Supraventricular tachycardia in pediatrics
Supraventricular tachycardia in pediatrics Supraventricular tachycardia (SVT) is a common arrhythmia encountered in the pediatric population, characterized by episodes of abnormally rapid heart rates originating above the ventricles. In children, SVT can present a wide spectrum of symptoms, from mild palpitations to severe hemodynamic instability. Understanding its presentation, diagnosis, and management is crucial for clinicians, parents, and caregivers alike.
Supraventricular tachycardia in pediatrics Typically, pediatric SVT manifests suddenly and can last from a few seconds to several hours. Infants may display irritability, poor feeding, or respiratory distress, while older children might complain of palpitations, dizziness, or chest discomfort. In some cases, SVT episodes are asymptomatic and only discovered during routine examinations or incidental ECG findings. The abrupt onset and termination of episodes are hallmark features, often described as a “sharp” increase in heart rate that resolves spontaneously or with intervention.
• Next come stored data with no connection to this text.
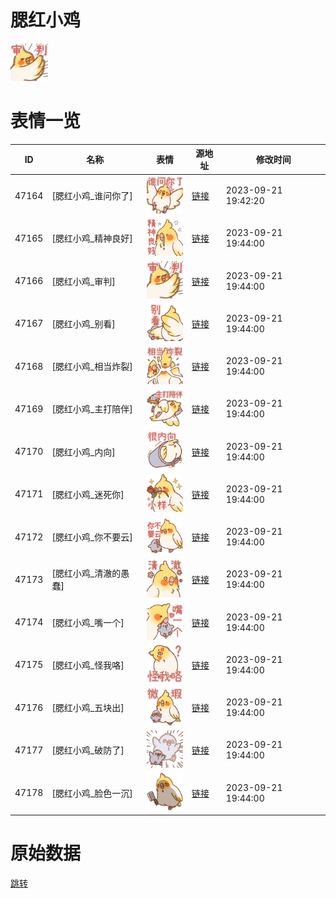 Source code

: # 腮红小鸡

<img src="./cover.png" height="60" alt="cover" />

# 表情一览

|ID|名称|表情|源地址|修改时间|
|----|----|----|----|----|
|47164|[腮红小鸡_谁问你了]|<img src="./pic/047164_%5B腮红小鸡_谁问你了%5D.png" height="60" alt="谁问你了"/>|[链接](https://i0.hdslb.com/bfs/garb/4deec39490b4ce61a1eb3e61a445fe299d4e0436.png)|2023-09-21 19:42:20|
|47165|[腮红小鸡_精神良好]|<img src="./pic/047165_%5B腮红小鸡_精神良好%5D.png" height="60" alt="精神良好"/>|[链接](https://i0.hdslb.com/bfs/garb/7ab3ff3f9df6e91eb0f621950313fa3072ec73ad.png)|2023-09-21 19:44:00|
|47166|[腮红小鸡_审判]|<img src="./pic/047166_%5B腮红小鸡_审判%5D.png" height="60" alt="审判"/>|[链接](https://i0.hdslb.com/bfs/garb/2e8f29f7e4eb380eaa95e0e801126d034dd94dbc.png)|2023-09-21 19:44:00|
|47167|[腮红小鸡_别看]|<img src="./pic/047167_%5B腮红小鸡_别看%5D.png" height="60" alt="别看"/>|[链接](https://i0.hdslb.com/bfs/garb/f57f03b2172c480a8148864a01ee32f7876cc71f.png)|2023-09-21 19:44:00|
|47168|[腮红小鸡_相当炸裂]|<img src="./pic/047168_%5B腮红小鸡_相当炸裂%5D.png" height="60" alt="相当炸裂"/>|[链接](https://i0.hdslb.com/bfs/garb/83857eff43192eadd7efb4cd8d0e8cded745c314.png)|2023-09-21 19:44:00|
|47169|[腮红小鸡_主打陪伴]|<img src="./pic/047169_%5B腮红小鸡_主打陪伴%5D.png" height="60" alt="主打陪伴"/>|[链接](https://i0.hdslb.com/bfs/garb/2e23dfaf53efe52a0b193cc1c42f0c472ab0751a.png)|2023-09-21 19:44:00|
|47170|[腮红小鸡_内向]|<img src="./pic/047170_%5B腮红小鸡_内向%5D.png" height="60" alt="内向"/>|[链接](https://i0.hdslb.com/bfs/garb/6f12f181f62fde40080aa5ff0fb3d5d45223c35a.png)|2023-09-21 19:44:00|
|47171|[腮红小鸡_迷死你]|<img src="./pic/047171_%5B腮红小鸡_迷死你%5D.png" height="60" alt="迷死你"/>|[链接](https://i0.hdslb.com/bfs/garb/800a908082762a5c70c4d6b1276717b88a8c81b1.png)|2023-09-21 19:44:00|
|47172|[腮红小鸡_你不要云]|<img src="./pic/047172_%5B腮红小鸡_你不要云%5D.png" height="60" alt="你不要云"/>|[链接](https://i0.hdslb.com/bfs/garb/9a570a8090f443fc91354d6dc44ddb1732359a44.png)|2023-09-21 19:44:00|
|47173|[腮红小鸡_清澈的愚蠢]|<img src="./pic/047173_%5B腮红小鸡_清澈的愚蠢%5D.png" height="60" alt="清澈的愚蠢"/>|[链接](https://i0.hdslb.com/bfs/garb/406c09e404ab67737a1af25c6c4559dd777c1e65.png)|2023-09-21 19:44:00|
|47174|[腮红小鸡_嘴一个]|<img src="./pic/047174_%5B腮红小鸡_嘴一个%5D.png" height="60" alt="嘴一个"/>|[链接](https://i0.hdslb.com/bfs/garb/8919736938262ee9f77cda2a179f2e40f242ea00.png)|2023-09-21 19:44:00|
|47175|[腮红小鸡_怪我咯]|<img src="./pic/047175_%5B腮红小鸡_怪我咯%5D.png" height="60" alt="怪我咯"/>|[链接](https://i0.hdslb.com/bfs/garb/14733646a4011d7de659b44efe8e48bcd7854b69.png)|2023-09-21 19:44:00|
|47176|[腮红小鸡_五块出]|<img src="./pic/047176_%5B腮红小鸡_五块出%5D.png" height="60" alt="五块出"/>|[链接](https://i0.hdslb.com/bfs/garb/85de5c6f5dcbe9b04559f1d41fb99b750bbddfb9.png)|2023-09-21 19:44:00|
|47177|[腮红小鸡_破防了]|<img src="./pic/047177_%5B腮红小鸡_破防了%5D.png" height="60" alt="破防了"/>|[链接](https://i0.hdslb.com/bfs/garb/a7c67b0779998f1ffc3d951c404fcf646765568c.png)|2023-09-21 19:44:00|
|47178|[腮红小鸡_脸色一沉]|<img src="./pic/047178_%5B腮红小鸡_脸色一沉%5D.png" height="60" alt="脸色一沉"/>|[链接](https://i0.hdslb.com/bfs/garb/2b7b9c1b86093a8d889039b6c64cbc3a708703b6.png)|2023-09-21 19:44:00|

# 原始数据

[跳转](./raw.json)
Supraventricular tachycardia in pediatrics Diagnosis begins with a thorough clinical history and physical examination. Notably, episodes may be triggered by fever, stress, or caffeine intake. An electrocardiogram (ECG) during an episode is diagnostic, often revealing a narrow QRS complex tachycardia with a heart rate exceeding 220 beats per minute in infants or over 180 in older children. In some cases, a 24-hour Holter monitor or event recorder may capture intermittent episodes, aiding in diagnosis. When episodes are infrequent or difficult to document, electrophysiological studies might be considered, especially if intervention is contemplated.
The pathophysiology of pediatric SVT often involves an accessory pathway—abnormal electrical conduction routes that bypass the normal conduction system—leading to reentrant circuits. A common type in children is atrioventricular reentrant tachycardia (AVRT), often associated with Wolff-Parkinson-White (WPW) syndrome. Other forms include atrioventricular nodal reentrant tachycardia (AVNRT), which involves reentry within the AV node itself.
Management of pediatric SVT hinges on the severity and frequency of episodes. Acute episodes are often terminated with vagal maneuvers such as the Valsalva maneuver or ice water immersion, which stimulate the vagus nerve to slow conduction. If these are ineffective, pharmacological agents like adenosine are the first-line treatment; adenosine provides rapid and effective termination of SVT by temporarily blocking AV nodal conduction. For recurrent episodes, oral medications such as beta-blockers or antiarrhythmic drugs may be prescribed to prevent future episodes. Supraventricular tachycardia in pediatrics
In cases where medication fails or the child experiences frequent, debilitating episodes, catheter ablation may be considered. This procedure aims to eliminate the accessory pathway or reentrant circuit, offering a potential cure with a high success rate. However, it involves risks like vascular complications or arrhythmia recurrence, and thus, decision-making is individualized. Supraventricular tachycardia in pediatrics
Long-term prognosis for children with SVT is generally favorable, especially with proper management. Most children outgrow episodes as their cardiac conduction system matures, though some may require lifelong therapy. Regular follow-up is essential for monitoring and adjusting treatment, and parents should be educated on recognizing symptoms and when to seek emergency care.
Supraventricular tachycardia in pediatrics In summary, pediatric SVT is a manageable arrhythmia with a variety of diagnostic and therapeutic options. Early recognition and appropriate intervention can significantly improve outcomes, ensuring children lead healthy, active lives.